Source information:
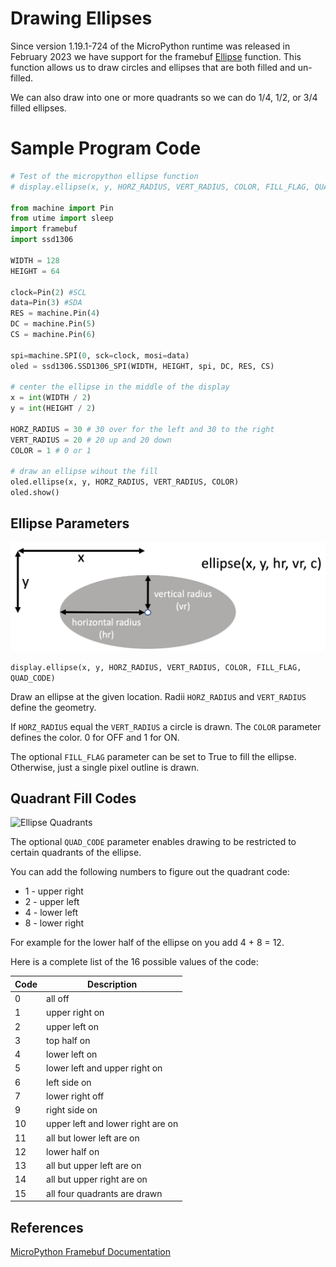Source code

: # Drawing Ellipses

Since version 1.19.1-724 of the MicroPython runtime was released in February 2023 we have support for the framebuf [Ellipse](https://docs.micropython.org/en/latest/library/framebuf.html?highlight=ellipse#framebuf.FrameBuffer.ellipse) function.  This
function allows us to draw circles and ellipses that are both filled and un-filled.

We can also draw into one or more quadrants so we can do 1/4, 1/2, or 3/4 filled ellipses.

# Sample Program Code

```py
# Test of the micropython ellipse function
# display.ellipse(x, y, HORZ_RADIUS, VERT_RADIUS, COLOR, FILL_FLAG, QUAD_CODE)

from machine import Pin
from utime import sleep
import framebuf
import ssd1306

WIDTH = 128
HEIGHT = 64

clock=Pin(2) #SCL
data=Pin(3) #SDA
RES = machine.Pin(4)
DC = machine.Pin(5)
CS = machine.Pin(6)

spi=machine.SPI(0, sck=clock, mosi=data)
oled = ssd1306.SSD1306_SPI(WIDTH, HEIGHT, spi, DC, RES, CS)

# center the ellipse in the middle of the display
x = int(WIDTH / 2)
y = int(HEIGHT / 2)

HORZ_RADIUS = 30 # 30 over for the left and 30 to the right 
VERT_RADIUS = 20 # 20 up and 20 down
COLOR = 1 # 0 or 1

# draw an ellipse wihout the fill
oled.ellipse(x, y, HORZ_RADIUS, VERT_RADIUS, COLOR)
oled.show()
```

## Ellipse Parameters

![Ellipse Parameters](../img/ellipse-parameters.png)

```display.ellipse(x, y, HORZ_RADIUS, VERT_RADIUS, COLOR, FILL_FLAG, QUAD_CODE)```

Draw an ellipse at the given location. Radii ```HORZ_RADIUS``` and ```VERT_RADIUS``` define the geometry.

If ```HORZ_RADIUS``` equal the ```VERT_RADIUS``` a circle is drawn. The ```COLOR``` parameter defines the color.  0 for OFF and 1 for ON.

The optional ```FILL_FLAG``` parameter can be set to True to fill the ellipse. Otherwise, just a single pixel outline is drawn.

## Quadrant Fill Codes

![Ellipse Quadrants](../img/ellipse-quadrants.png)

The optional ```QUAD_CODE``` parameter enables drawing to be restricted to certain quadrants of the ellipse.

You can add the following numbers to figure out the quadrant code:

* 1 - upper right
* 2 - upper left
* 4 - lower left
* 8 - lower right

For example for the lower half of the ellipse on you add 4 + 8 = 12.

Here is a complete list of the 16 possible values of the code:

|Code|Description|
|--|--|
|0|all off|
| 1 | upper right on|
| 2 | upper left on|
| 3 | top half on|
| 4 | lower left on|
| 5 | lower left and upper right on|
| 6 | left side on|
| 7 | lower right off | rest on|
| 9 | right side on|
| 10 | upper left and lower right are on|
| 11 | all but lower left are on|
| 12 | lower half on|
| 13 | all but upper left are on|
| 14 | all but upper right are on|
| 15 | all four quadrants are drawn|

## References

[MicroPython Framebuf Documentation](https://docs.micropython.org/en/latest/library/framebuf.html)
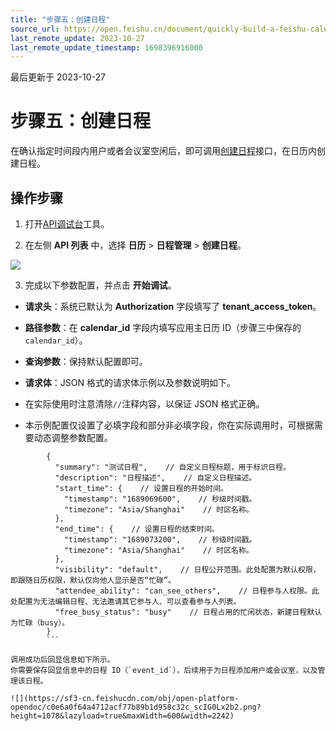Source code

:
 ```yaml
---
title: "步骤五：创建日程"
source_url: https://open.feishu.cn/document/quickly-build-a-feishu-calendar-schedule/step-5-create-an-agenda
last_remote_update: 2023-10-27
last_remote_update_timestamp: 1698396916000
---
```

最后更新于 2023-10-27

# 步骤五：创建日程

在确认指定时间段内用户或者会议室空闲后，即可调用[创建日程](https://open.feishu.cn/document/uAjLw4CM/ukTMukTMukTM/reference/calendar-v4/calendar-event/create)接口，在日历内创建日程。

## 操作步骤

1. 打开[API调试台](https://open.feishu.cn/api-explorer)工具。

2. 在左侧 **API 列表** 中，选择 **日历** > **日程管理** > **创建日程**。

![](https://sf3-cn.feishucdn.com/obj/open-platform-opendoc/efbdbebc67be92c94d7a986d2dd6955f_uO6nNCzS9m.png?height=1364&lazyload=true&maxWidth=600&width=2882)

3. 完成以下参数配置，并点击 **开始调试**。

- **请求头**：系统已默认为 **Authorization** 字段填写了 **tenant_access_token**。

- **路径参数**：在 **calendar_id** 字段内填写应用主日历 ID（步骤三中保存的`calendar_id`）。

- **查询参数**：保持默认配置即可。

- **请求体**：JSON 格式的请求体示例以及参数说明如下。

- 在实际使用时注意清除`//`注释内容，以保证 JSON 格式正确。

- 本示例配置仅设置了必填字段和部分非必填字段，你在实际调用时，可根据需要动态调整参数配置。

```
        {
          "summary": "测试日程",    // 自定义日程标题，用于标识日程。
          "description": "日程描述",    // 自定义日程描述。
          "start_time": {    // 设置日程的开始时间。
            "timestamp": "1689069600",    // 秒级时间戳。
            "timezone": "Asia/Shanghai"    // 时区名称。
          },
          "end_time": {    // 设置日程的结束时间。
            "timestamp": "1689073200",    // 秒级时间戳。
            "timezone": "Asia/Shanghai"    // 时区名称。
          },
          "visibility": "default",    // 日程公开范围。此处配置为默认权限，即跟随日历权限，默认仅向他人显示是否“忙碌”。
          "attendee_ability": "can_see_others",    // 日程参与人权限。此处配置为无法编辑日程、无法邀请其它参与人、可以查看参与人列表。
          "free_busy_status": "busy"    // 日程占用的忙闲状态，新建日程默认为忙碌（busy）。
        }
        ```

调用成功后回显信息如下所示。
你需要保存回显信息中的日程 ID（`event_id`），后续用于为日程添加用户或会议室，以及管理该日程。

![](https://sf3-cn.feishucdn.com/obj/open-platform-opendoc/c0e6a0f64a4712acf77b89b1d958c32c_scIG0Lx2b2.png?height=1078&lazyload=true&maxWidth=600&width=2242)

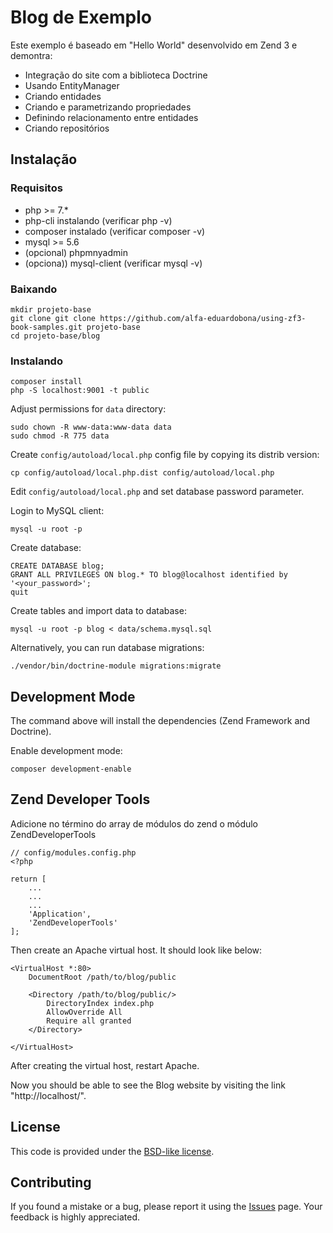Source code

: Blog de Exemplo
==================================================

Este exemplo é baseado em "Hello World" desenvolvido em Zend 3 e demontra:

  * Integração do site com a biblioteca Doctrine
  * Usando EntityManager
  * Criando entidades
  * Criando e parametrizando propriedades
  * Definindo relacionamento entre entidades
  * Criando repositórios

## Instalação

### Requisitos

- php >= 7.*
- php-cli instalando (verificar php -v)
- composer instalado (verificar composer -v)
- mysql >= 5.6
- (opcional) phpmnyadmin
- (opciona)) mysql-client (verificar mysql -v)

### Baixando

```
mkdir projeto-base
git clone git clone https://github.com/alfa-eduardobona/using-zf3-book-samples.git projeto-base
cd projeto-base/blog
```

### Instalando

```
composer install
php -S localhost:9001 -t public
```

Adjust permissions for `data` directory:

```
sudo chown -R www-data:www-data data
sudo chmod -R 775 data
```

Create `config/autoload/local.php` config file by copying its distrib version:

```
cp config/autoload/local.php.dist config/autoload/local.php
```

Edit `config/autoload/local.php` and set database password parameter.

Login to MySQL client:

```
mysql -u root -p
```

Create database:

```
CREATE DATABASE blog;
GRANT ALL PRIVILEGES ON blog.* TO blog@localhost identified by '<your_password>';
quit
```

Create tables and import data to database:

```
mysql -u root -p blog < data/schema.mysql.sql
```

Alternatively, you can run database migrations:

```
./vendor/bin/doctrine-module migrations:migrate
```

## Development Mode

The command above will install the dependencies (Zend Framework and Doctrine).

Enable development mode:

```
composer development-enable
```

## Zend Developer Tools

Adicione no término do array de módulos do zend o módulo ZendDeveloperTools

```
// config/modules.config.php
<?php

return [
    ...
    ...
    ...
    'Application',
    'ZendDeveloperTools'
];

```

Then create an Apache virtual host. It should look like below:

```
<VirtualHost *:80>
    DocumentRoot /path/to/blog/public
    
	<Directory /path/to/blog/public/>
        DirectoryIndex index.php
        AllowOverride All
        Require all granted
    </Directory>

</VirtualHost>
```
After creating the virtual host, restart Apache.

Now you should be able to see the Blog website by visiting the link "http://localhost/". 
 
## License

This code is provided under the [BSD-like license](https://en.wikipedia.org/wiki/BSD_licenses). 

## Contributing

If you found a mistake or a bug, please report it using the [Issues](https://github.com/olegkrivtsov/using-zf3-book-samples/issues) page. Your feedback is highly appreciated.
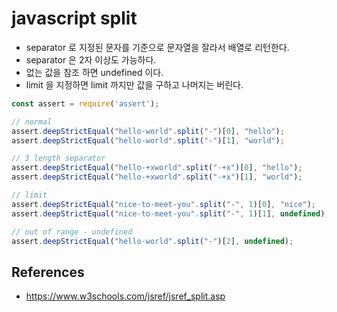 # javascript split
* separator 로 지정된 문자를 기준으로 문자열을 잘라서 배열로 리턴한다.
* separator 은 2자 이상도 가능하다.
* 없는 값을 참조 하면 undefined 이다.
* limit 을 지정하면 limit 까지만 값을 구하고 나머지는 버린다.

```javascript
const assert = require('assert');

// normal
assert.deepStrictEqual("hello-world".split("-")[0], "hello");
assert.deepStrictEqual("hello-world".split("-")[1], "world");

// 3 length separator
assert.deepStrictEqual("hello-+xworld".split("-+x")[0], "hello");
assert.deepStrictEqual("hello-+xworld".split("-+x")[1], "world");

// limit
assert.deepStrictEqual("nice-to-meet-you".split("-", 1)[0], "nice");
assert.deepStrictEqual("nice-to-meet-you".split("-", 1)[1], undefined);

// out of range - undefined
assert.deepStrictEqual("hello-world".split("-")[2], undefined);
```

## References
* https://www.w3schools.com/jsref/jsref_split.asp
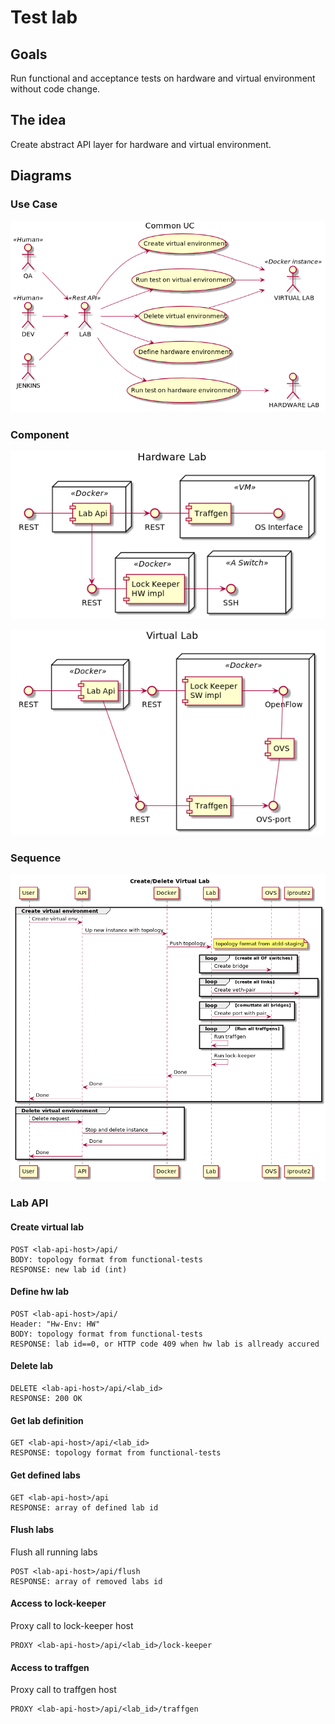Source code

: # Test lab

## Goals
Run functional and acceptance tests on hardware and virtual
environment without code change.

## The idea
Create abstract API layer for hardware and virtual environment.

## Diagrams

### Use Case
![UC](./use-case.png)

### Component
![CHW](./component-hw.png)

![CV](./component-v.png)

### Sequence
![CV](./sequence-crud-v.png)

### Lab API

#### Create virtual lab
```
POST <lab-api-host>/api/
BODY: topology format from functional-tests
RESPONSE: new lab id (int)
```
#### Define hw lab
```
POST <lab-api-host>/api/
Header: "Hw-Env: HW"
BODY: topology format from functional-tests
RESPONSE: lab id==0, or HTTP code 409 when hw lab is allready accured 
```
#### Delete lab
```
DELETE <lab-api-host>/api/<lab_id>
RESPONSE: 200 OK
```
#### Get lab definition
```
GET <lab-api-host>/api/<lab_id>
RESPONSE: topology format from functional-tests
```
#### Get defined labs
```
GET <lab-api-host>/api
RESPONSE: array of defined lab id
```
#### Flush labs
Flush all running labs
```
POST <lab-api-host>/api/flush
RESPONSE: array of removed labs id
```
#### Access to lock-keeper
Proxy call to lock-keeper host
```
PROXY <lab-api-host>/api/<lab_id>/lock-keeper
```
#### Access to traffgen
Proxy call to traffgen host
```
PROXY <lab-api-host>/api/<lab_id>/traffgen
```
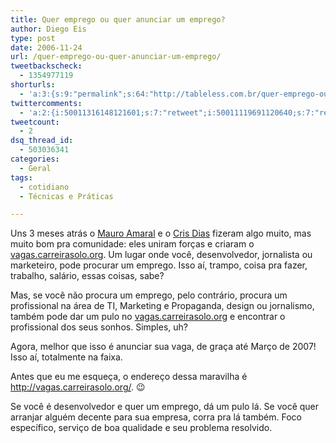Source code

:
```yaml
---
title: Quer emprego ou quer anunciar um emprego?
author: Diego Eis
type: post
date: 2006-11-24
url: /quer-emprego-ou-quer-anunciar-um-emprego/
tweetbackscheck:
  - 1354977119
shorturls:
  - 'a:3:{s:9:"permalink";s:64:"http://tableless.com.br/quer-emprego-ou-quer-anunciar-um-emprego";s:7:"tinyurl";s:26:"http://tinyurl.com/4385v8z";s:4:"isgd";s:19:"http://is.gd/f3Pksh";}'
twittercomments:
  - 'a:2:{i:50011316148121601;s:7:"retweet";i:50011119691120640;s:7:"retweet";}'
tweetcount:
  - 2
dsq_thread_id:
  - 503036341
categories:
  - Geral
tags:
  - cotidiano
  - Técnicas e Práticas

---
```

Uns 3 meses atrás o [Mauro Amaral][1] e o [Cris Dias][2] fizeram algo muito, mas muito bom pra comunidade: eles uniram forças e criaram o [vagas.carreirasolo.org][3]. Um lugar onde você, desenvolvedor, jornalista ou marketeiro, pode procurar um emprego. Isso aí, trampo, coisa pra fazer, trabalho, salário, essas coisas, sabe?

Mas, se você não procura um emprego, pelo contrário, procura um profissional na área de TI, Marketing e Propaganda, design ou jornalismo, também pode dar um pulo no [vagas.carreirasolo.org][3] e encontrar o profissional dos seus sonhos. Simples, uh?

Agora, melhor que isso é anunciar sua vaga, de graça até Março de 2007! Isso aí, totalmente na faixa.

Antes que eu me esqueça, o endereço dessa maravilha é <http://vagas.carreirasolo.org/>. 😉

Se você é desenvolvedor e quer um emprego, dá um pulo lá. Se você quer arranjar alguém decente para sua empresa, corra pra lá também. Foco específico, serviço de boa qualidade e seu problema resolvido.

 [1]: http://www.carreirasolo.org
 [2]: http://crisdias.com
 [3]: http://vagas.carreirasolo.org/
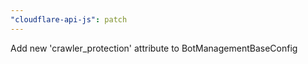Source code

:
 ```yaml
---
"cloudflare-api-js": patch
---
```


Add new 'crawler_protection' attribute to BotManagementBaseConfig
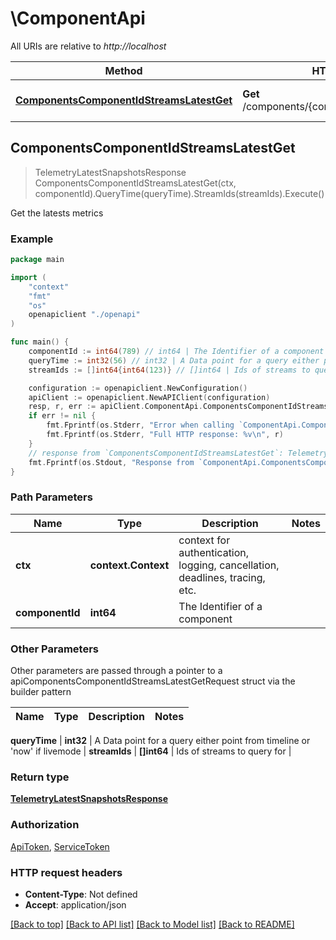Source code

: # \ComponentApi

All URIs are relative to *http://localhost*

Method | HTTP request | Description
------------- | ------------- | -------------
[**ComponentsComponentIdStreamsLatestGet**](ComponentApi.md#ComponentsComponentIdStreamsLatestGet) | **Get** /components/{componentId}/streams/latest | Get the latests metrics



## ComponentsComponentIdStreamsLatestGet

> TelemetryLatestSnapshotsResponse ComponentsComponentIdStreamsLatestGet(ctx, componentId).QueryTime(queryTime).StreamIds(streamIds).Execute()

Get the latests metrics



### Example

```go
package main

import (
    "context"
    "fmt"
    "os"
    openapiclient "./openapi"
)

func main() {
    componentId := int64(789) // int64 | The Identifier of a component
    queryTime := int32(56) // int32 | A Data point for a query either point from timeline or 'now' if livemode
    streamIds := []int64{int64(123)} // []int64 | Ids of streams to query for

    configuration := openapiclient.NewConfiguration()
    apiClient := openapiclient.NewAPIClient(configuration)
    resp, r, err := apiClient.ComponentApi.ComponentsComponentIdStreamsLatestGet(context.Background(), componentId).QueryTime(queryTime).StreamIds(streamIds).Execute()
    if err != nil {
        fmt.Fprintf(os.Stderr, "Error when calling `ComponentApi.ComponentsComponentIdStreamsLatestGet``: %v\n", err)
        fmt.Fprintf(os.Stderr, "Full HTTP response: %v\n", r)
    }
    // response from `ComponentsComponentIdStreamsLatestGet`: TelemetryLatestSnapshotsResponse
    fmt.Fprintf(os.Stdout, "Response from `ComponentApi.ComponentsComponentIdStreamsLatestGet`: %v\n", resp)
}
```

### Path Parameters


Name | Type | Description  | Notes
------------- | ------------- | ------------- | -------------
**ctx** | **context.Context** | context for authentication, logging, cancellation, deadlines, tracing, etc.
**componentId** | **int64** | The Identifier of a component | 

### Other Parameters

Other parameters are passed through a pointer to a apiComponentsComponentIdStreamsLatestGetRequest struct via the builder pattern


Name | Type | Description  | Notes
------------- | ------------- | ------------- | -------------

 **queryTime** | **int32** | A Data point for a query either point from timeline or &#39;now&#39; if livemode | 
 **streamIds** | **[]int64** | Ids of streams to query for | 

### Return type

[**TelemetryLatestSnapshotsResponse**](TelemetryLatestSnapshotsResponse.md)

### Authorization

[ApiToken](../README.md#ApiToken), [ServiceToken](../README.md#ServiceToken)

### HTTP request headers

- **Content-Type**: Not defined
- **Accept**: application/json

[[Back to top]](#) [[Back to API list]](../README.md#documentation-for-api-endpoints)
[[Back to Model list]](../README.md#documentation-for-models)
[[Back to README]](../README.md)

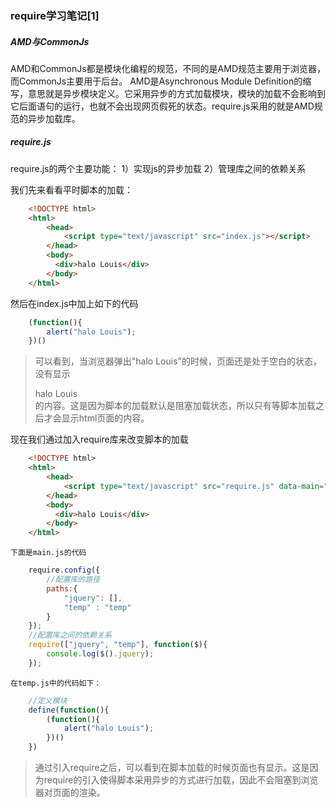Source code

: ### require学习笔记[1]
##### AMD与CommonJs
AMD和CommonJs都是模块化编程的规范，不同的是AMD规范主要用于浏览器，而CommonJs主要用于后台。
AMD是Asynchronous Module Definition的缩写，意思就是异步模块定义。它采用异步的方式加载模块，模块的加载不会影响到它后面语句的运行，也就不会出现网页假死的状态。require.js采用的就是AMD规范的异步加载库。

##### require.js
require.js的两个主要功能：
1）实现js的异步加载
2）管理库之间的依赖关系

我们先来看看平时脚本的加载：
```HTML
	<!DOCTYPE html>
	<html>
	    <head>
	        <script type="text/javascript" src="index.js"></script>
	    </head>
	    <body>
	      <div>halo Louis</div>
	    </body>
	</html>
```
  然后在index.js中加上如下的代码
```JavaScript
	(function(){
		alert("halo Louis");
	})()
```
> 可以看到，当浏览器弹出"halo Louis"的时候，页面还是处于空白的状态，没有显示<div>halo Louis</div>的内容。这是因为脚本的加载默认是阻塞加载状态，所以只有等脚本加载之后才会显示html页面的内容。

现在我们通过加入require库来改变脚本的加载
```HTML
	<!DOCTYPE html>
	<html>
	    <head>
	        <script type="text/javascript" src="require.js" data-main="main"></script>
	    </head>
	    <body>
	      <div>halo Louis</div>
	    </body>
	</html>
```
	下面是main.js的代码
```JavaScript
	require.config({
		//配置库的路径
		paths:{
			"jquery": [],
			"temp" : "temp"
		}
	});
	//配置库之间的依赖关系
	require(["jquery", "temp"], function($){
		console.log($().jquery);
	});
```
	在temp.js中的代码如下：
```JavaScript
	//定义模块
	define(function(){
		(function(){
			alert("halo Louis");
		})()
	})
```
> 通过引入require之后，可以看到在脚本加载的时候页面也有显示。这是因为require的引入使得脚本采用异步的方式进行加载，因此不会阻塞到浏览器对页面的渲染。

Problem details: Each line that includes the string "upper" should be copied from the data.

Response for this exercise:
* 1 - upper right
* 2 - upper left
| 1 | upper right on|
| 2 | upper left on|
| 5 | lower left and upper right on|
| 10 | upper left and lower right are on|
| 13 | all but upper left are on|
| 14 | all but upper right are on|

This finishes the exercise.